Stolobny Island is an island on Lake Seliger in the Tver Oblast of Russia, about  north of the town of Ostashkov.

Nilov Monastery
The island is the home of Nilov Monastery, which was founded by Saint Nilus in 1594, and previously welcomed up to 40,000 pilgrims each year.  Most of the buildings of the monastery were built in the 18th and 19th Centuries in a neoclassical style. Today the monastery complex remains one of the most impressive ensembles of Neoclassical architecture in Eastern Europe. Some of its churches date back to the 17th century. A graceful embankment was completed by 1812, and a large cathedral was built in 1821-25. The construction of the causeway to the island was completed in 1812. The Nilov Monastery was one of the largest and wealthiest monasteries in the Russian Empire.

Origin of name

Regarding the name of the island - "Stolobny" - there are two versions. At first, it got its name because of its shape, like a pole, and the second, is that there was an ancient pagan temple that included a sacrificial post. In 1515 the Rev. Nil (Neil in English) Krypetsky worked as a lumberjack. He lived alone, ate grass and acorns, all the time spent in prayer. According to legend, one day robbers went to Rev. Nil, and decided to kill him. However, he prayed silently, went out to them with an icon of the Blessed Virgin. The robbers, dreaming that the Rev. was defended by many armed men, fell at his feet, repented and begged forgiveness.

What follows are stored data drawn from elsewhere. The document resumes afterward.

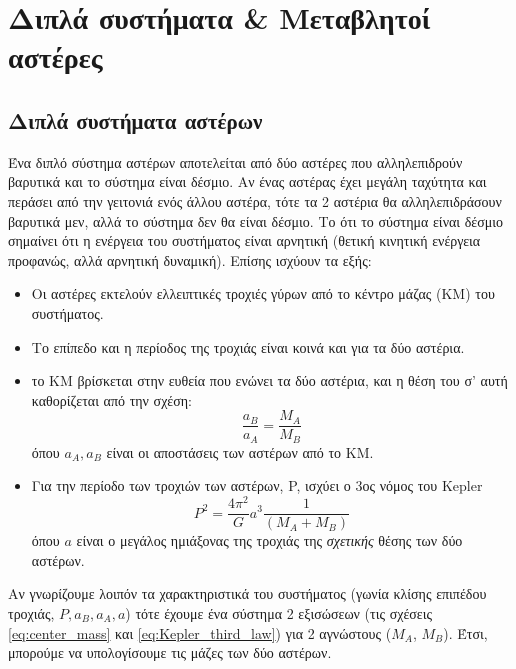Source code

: \chapter{Διπλά συστήματα \& Μεταβλητοί αστέρες}
\label{ch:Chapter7}
{\hypersetup{linkcolor=black, pdfborder=0 0 1}
	\minitoc
}

\section{Διπλά συστήματα αστέρων}


Ένα διπλό σύστημα αστέρων αποτελείται από δύο αστέρες που αλληλεπιδρούν βαρυτικά και το σύστημα είναι δέσμιο. Αν ένας αστέρας έχει μεγάλη ταχύτητα και περάσει από την γειτονιά ενός άλλου αστέρα, τότε τα 2 αστέρια θα αλληλεπιδράσουν βαρυτικά μεν, αλλά το σύστημα δεν θα είναι δέσμιο.
Το ότι το σύστημα είναι δέσμιο σημαίνει ότι η ενέργεια του συστήματος είναι αρνητική (θετική κινητική ενέργεια προφανώς, αλλά αρνητική δυναμική). Επίσης ισχύουν τα εξής:

\begin{itemize}
    \item Οι αστέρες εκτελούν ελλειπτικές τροχιές γύρων από το κέντρο μάζας (ΚΜ) του συστήματος.
    \item Το επίπεδο και η περίοδος της τροχιάς είναι κοινά και για τα δύο αστέρια.
    \item το ΚΜ βρίσκεται στην ευθεία που ενώνει τα δύο αστέρια, και η θέση του σ' αυτή καθορίζεται από την σχέση:
        \begin{equation}
            \label{eq:center_mass}
            \frac{a_B}{a_A} = \frac{M_A}{M_B}
        \end{equation}
        όπου $a_A, a_B$ είναι οι αποστάσεις των αστέρων από το ΚΜ.
    \item Για την περίοδο των τροχιών των αστέρων, P, ισχύει ο 3ος νόμος του Kepler
        \begin{equation}
            \label{eq:Kepler_third_law}
            P^2 = \frac{4\pi^2}{G}a^3 \frac{1}{(M_A + M_B)}
        \end{equation}
        όπου $a$ είναι ο μεγάλος ημιάξονας της τροχιάς της \textit{σχετικής} θέσης των δύο αστέρων.
\end{itemize}

Αν γνωρίζουμε λοιπόν τα χαρακτηριστικά του συστήματος (γωνία κλίσης επιπέδου τροχιάς, $P, a_B, a_A, a$) τότε έχουμε ένα σύστημα 2 εξισώσεων (τις σχέσεις \eqref{eq:center_mass} και \eqref{eq:Kepler_third_law}) για 2 αγνώστους ($M_A$, $M_B$).  Έτσι, μπορούμε να υπολογίσουμε τις μάζες των δύο αστέρων.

Gradually the fame of the hermit spread through the local villages. People began coming to him, asking prayers and teachings. In 1528, tired of all the attention, he moved to a new location - the island of Stolobny at Lake Seliger, near Ostashkov. The first year he lived in a dugout, then built a hut and a chapel for prayers. According to legend, the devil repeatedly sent different calamities against the hermit - fires, even robbers tried to throw his cell in the lake. However, Rev. Nil was adamant, overcoming all attacks by prayer and faith.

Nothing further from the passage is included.